**Instructions to follow**
Looking at the listing below, how many lines include "directories"? Answer with the number only.

============

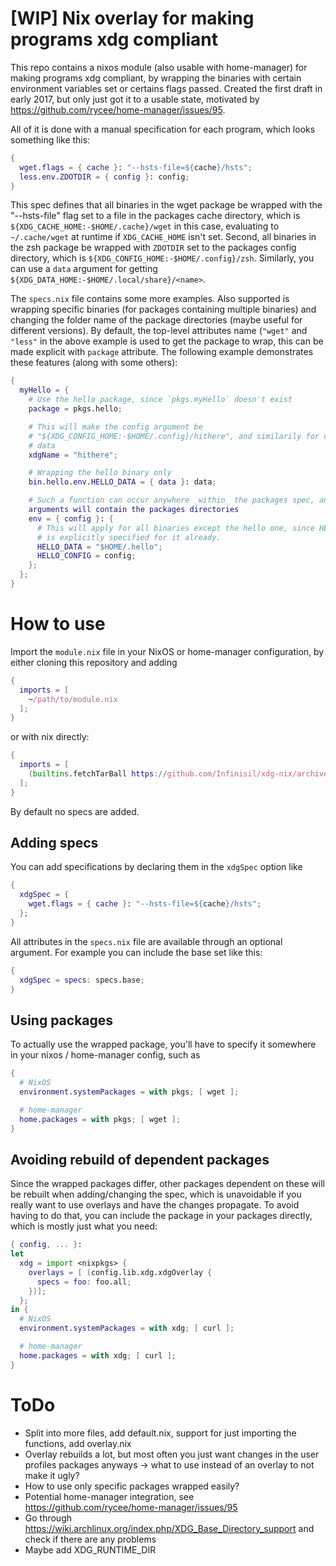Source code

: # [WIP] Nix overlay for making programs xdg compliant

This repo contains a nixos module (also usable with home-manager) for making
programs xdg compliant, by wrapping the binaries with certain environment
variables set or certains flags passed. Created the first draft in early 2017,
but only just got it to a usable state, motivated by
https://github.com/rycee/home-manager/issues/95.

All of it is done with a manual
specification for each program, which looks something like this:

```nix
{
  wget.flags = { cache }: "--hsts-file=${cache}/hsts";
  less.env.ZDOTDIR = { config }: config;
}
```

This spec defines that all binaries in the wget package be wrapped with the
"--hsts-file" flag set to a file in the packages cache directory, which is
`${XDG_CACHE_HOME:-$HOME/.cache}/wget` in this case, evaluating to
`~/.cache/wget` at runtime if `XDG_CACHE_HOME` isn't set. Second, all binaries
in the zsh package be wrapped with `ZDOTDIR` set to the packages config
directory, which is `${XDG_CONFIG_HOME:-$HOME/.config}/zsh`. Similarly, you can
use a `data` argument for getting
`${XDG_DATA_HOME:-$HOME/.local/share}/<name>`.

The `specs.nix` file contains some more examples. Also supported is wrapping
specific binaries (for packages containing multiple binaries) and changing the
folder name of the package directories (maybe useful for different versions). By
default, the top-level attributes name (`"wget"` and `"less"` in the above
example is used to get the package to wrap, this can be made explicit with
`package` attribute. The following example demonstrates these features (along
with some others):

```nix
{
  myHello = {
    # Use the hello package, since `pkgs.myHello` doesn't exist
    package = pkgs.hello;

    # This will make the config argument be
    # "${XDG_CONFIG_HOME:-$HOME/.config}/hithere", and similarily for cache and
    # data
    xdgName = "hithere";

    # Wrapping the hello binary only
    bin.hello.env.HELLO_DATA = { data }: data;

    # Such a function can occur anywhere _within_ the packages spec, and the
    arguments will contain the packages directories
    env = { config }: {
      # This will apply for all binaries except the hello one, since HELLO_DATA
      # is explicitly specified for it already.
      HELLO_DATA = "$HOME/.hello";
      HELLO_CONFIG = config;
    };
  };
}
```

# How to use

Import the `module.nix` file in your NixOS or home-manager configuration, by
either cloning this repository and adding

```nix
{
  imports = [
    ~/path/to/module.nix
  ];
}
```

or with nix directly:

```nix
{
  imports = [
    (builtins.fetchTarBall https://github.com/Infinisil/xdg-nix/archive/master.tar.gz)
  ];
}
```

By default no specs are added.

## Adding specs

You can add specifications by declaring them in the `xdgSpec` option like

```nix
{
  xdgSpec = {
    wget.flags = { cache }: "--hsts-file=${cache}/hsts";
  };
}
```

All attributes in the `specs.nix` file are available through an optional
argument. For example you can include the base set like this:

```nix
{
  xdgSpec = specs: specs.base;
}
```

## Using packages

To actually use the wrapped package, you'll have to specify it somewhere in your
nixos / home-manager config, such as

```nix
{
  # NixOS
  environment.systemPackages = with pkgs; [ wget ];

  # home-manager
  home.packages = with pkgs; [ wget ];
}
```


## Avoiding rebuild of dependent packages

Since the wrapped packages differ, other packages dependent on these will be
rebuilt when adding/changing the spec, which is unavoidable if you really want
to use overlays and have the changes propagate.
To avoid having to do that, you can include the package in your
packages directly, which is mostly just what you need:

```nix
{ config, ... }:
let
  xdg = import <nixpkgs> {
    overlays = [ (config.lib.xdg.xdgOverlay {
      specs = foo: foo.all;
    })];
  };
in {
  # NixOS
  environment.systemPackages = with xdg; [ curl ];

  # home-manager
  home.packages = with xdg; [ curl ];
}
```

# ToDo

- Split into more files, add default.nix, support for just importing the
  functions, add overlay.nix
- Overlay rebuilds a lot, but most often you just want changes in the user
  profiles packages anyways -> what to use instead of an overlay to not make it
  ugly?
- How to use only specific packages wrapped easily?
- Potential home-manager integration, see https://github.com/rycee/home-manager/issues/95
- Go through https://wiki.archlinux.org/index.php/XDG_Base_Directory_support and
	check if there are any problems
- Maybe add XDG_RUNTIME_DIR
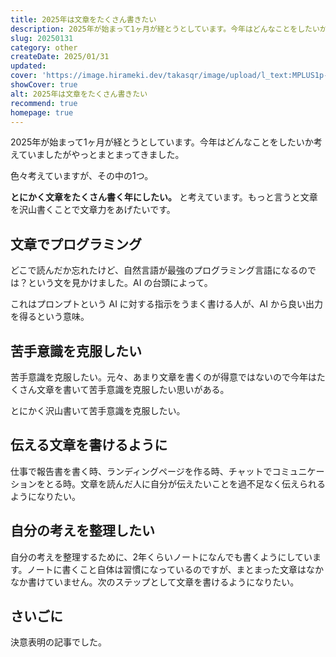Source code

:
 ```yaml
---
title: 2025年は文章をたくさん書きたい
description: 2025年が始まって1ヶ月が経とうとしています。今年はどんなことをしたいか考えていましたがやっとまとまってきました。色々考えていますが、その中の1つ。とにかく文章をたくさん書く年にしたい。と考えています。
slug: 20250131
category: other
createDate: 2025/01/31
updated: 
cover: 'https://image.hirameki.dev/takasqr/image/upload/l_text:MPLUS1p-Black.ttf_70_bold:2025年は%0A文章をたくさん%0A書きたい,co_rgb:fff,w_620,c_fit/v1712091289/cover_2025_rpwog8.png'
showCover: true
alt: 2025年は文章をたくさん書きたい
recommend: true
homepage: true
---
```


2025年が始まって1ヶ月が経とうとしています。今年はどんなことをしたいか考えていましたがやっとまとまってきました。

色々考えていますが、その中の1つ。

__とにかく文章をたくさん書く年にしたい。__ と考えています。もっと言うと文章を沢山書くことで文章力をあげたいです。

## 文章でプログラミング

どこで読んだか忘れたけど、自然言語が最強のプログラミング言語になるのでは？という文を見かけました。AI の台頭によって。

これはプロンプトという AI に対する指示をうまく書ける人が、AI から良い出力を得るという意味。


## 苦手意識を克服したい

苦手意識を克服したい。元々、あまり文章を書くのが得意ではないので今年はたくさん文章を書いて苦手意識を克服したい思いがある。

とにかく沢山書いて苦手意識を克服したい。

## 伝える文章を書けるように

仕事で報告書を書く時、ランディングページを作る時、チャットでコミュニケーションをとる時。文章を読んだ人に自分が伝えたいことを過不足なく伝えられるようになりたい。

## 自分の考えを整理したい

自分の考えを整理するために、2年くらいノートになんでも書くようにしています。ノートに書くこと自体は習慣になっているのですが、まとまった文章はなかなか書けていません。次のステップとして文章を書けるようになりたい。

## さいごに

決意表明の記事でした。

============

**Exercise response**
2